> _WHAT YOU HAVE TO DO_:
This exercise calls for the whole listing to be given again exactly, without images.

= = = =

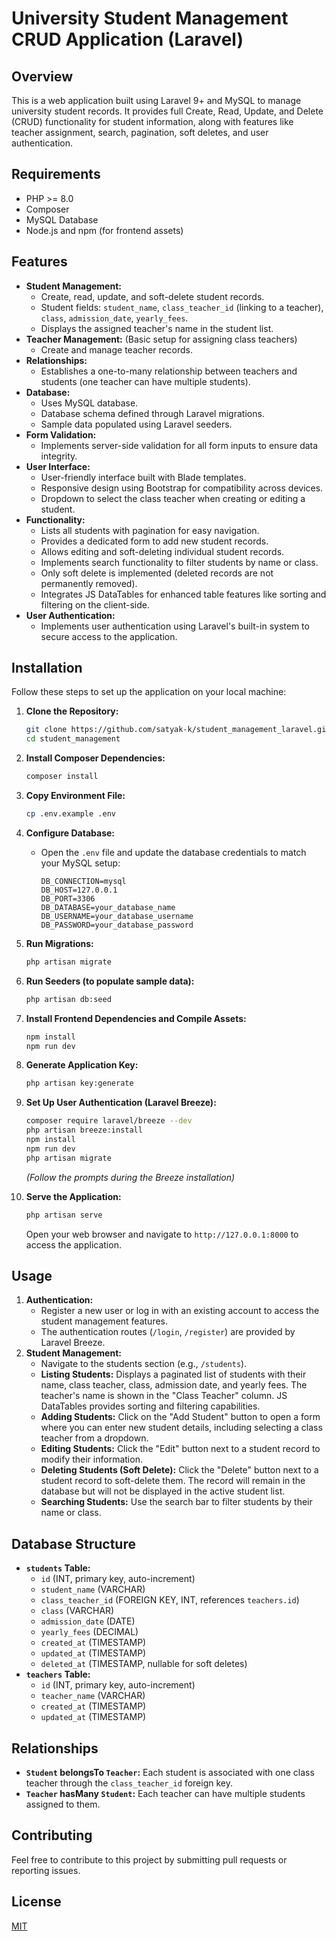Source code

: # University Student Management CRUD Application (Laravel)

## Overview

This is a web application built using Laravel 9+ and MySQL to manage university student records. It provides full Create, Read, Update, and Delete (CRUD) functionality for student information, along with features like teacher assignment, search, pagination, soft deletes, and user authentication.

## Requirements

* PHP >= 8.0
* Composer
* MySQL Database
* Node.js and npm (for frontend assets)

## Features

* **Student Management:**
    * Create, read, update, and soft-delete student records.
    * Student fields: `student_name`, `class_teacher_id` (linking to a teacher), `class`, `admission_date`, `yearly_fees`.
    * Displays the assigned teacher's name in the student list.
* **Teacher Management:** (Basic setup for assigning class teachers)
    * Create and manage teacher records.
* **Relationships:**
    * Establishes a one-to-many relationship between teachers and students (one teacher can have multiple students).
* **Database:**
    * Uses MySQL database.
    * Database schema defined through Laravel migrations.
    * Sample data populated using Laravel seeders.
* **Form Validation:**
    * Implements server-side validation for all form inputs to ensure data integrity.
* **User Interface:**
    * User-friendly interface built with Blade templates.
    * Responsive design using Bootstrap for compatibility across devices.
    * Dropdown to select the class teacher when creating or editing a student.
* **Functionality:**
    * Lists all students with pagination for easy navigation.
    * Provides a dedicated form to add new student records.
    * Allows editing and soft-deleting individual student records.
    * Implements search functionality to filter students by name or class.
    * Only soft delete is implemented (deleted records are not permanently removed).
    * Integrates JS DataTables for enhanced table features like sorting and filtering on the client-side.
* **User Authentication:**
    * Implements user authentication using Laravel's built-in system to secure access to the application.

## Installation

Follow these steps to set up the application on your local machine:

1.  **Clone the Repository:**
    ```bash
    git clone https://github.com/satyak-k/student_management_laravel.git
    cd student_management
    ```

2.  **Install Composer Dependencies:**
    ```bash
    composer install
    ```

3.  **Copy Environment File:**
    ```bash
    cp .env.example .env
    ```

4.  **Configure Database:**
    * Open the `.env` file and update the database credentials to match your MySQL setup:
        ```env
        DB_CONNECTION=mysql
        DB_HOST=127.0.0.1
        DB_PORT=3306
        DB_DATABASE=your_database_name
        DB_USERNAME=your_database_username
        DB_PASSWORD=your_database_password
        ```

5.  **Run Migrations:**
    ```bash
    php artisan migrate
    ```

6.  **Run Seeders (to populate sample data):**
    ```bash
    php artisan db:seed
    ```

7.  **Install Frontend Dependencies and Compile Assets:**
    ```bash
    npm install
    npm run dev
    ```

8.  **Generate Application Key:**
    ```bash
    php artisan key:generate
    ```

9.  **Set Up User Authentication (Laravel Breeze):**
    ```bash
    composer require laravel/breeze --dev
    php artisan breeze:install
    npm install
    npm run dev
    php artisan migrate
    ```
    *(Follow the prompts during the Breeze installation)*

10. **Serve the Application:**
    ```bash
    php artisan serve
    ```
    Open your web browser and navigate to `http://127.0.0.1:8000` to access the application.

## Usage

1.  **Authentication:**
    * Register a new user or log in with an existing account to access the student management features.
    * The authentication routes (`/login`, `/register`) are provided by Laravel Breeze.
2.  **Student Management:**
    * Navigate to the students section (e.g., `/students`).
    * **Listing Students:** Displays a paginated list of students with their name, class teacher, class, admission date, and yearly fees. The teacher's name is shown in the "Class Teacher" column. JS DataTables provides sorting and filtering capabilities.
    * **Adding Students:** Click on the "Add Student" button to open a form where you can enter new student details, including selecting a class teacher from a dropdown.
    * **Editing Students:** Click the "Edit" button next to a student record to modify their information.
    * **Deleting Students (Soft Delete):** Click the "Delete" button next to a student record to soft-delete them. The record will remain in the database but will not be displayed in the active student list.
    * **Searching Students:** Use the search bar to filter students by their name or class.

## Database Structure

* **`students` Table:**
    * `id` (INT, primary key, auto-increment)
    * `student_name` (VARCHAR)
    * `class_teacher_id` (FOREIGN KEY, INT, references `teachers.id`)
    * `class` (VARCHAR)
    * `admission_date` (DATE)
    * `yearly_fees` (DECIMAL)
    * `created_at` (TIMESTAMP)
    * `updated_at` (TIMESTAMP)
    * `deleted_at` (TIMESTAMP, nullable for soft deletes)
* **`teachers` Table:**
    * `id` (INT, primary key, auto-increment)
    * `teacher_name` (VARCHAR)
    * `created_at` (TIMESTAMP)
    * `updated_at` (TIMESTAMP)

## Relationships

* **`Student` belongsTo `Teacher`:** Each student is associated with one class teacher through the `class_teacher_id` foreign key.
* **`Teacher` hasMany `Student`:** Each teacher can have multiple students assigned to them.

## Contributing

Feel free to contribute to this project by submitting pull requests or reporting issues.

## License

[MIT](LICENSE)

= = = =

> _EXPECTED ANSWER_:
Source code

: # University Student Management CRUD Application (Laravel)

## Overview

This is a web application built using Laravel 9+ and MySQL to manage university student records. It provides full Create, Read, Update, and Delete (CRUD) functionality for student information, along with features like teacher assignment, search, pagination, soft deletes, and user authentication.

## Requirements

* PHP >= 8.0
* Composer
* MySQL Database
* Node.js and npm (for frontend assets)

## Features

* **Student Management:**
    * Create, read, update, and soft-delete student records.
    * Student fields: `student_name`, `class_teacher_id` (linking to a teacher), `class`, `admission_date`, `yearly_fees`.
    * Displays the assigned teacher's name in the student list.
* **Teacher Management:** (Basic setup for assigning class teachers)
    * Create and manage teacher records.
* **Relationships:**
    * Establishes a one-to-many relationship between teachers and students (one teacher can have multiple students).
* **Database:**
    * Uses MySQL database.
    * Database schema defined through Laravel migrations.
    * Sample data populated using Laravel seeders.
* **Form Validation:**
    * Implements server-side validation for all form inputs to ensure data integrity.
* **User Interface:**
    * User-friendly interface built with Blade templates.
    * Responsive design using Bootstrap for compatibility across devices.
    * Dropdown to select the class teacher when creating or editing a student.
* **Functionality:**
    * Lists all students with pagination for easy navigation.
    * Provides a dedicated form to add new student records.
    * Allows editing and soft-deleting individual student records.
    * Implements search functionality to filter students by name or class.
    * Only soft delete is implemented (deleted records are not permanently removed).
    * Integrates JS DataTables for enhanced table features like sorting and filtering on the client-side.
* **User Authentication:**
    * Implements user authentication using Laravel's built-in system to secure access to the application.

## Installation

Follow these steps to set up the application on your local machine:

1.  **Clone the Repository:**
    ```bash
    git clone https://github.com/satyak-k/student_management_laravel.git
    cd student_management
    ```

2.  **Install Composer Dependencies:**
    ```bash
    composer install
    ```

3.  **Copy Environment File:**
    ```bash
    cp .env.example .env
    ```

4.  **Configure Database:**
    * Open the `.env` file and update the database credentials to match your MySQL setup:
        ```env
        DB_CONNECTION=mysql
        DB_HOST=127.0.0.1
        DB_PORT=3306
        DB_DATABASE=your_database_name
        DB_USERNAME=your_database_username
        DB_PASSWORD=your_database_password
        ```

5.  **Run Migrations:**
    ```bash
    php artisan migrate
    ```

6.  **Run Seeders (to populate sample data):**
    ```bash
    php artisan db:seed
    ```

7.  **Install Frontend Dependencies and Compile Assets:**
    ```bash
    npm install
    npm run dev
    ```

8.  **Generate Application Key:**
    ```bash
    php artisan key:generate
    ```

9.  **Set Up User Authentication (Laravel Breeze):**
    ```bash
    composer require laravel/breeze --dev
    php artisan breeze:install
    npm install
    npm run dev
    php artisan migrate
    ```
    *(Follow the prompts during the Breeze installation)*

10. **Serve the Application:**
    ```bash
    php artisan serve
    ```
    Open your web browser and navigate to `http://127.0.0.1:8000` to access the application.

## Usage

1.  **Authentication:**
    * Register a new user or log in with an existing account to access the student management features.
    * The authentication routes (`/login`, `/register`) are provided by Laravel Breeze.
2.  **Student Management:**
    * Navigate to the students section (e.g., `/students`).
    * **Listing Students:** Displays a paginated list of students with their name, class teacher, class, admission date, and yearly fees. The teacher's name is shown in the "Class Teacher" column. JS DataTables provides sorting and filtering capabilities.
    * **Adding Students:** Click on the "Add Student" button to open a form where you can enter new student details, including selecting a class teacher from a dropdown.
    * **Editing Students:** Click the "Edit" button next to a student record to modify their information.
    * **Deleting Students (Soft Delete):** Click the "Delete" button next to a student record to soft-delete them. The record will remain in the database but will not be displayed in the active student list.
    * **Searching Students:** Use the search bar to filter students by their name or class.

## Database Structure

* **`students` Table:**
    * `id` (INT, primary key, auto-increment)
    * `student_name` (VARCHAR)
    * `class_teacher_id` (FOREIGN KEY, INT, references `teachers.id`)
    * `class` (VARCHAR)
    * `admission_date` (DATE)
    * `yearly_fees` (DECIMAL)
    * `created_at` (TIMESTAMP)
    * `updated_at` (TIMESTAMP)
    * `deleted_at` (TIMESTAMP, nullable for soft deletes)
* **`teachers` Table:**
    * `id` (INT, primary key, auto-increment)
    * `teacher_name` (VARCHAR)
    * `created_at` (TIMESTAMP)
    * `updated_at` (TIMESTAMP)

## Relationships

* **`Student` belongsTo `Teacher`:** Each student is associated with one class teacher through the `class_teacher_id` foreign key.
* **`Teacher` hasMany `Student`:** Each teacher can have multiple students assigned to them.

## Contributing

Feel free to contribute to this project by submitting pull requests or reporting issues.

## License

[MIT](LICENSE)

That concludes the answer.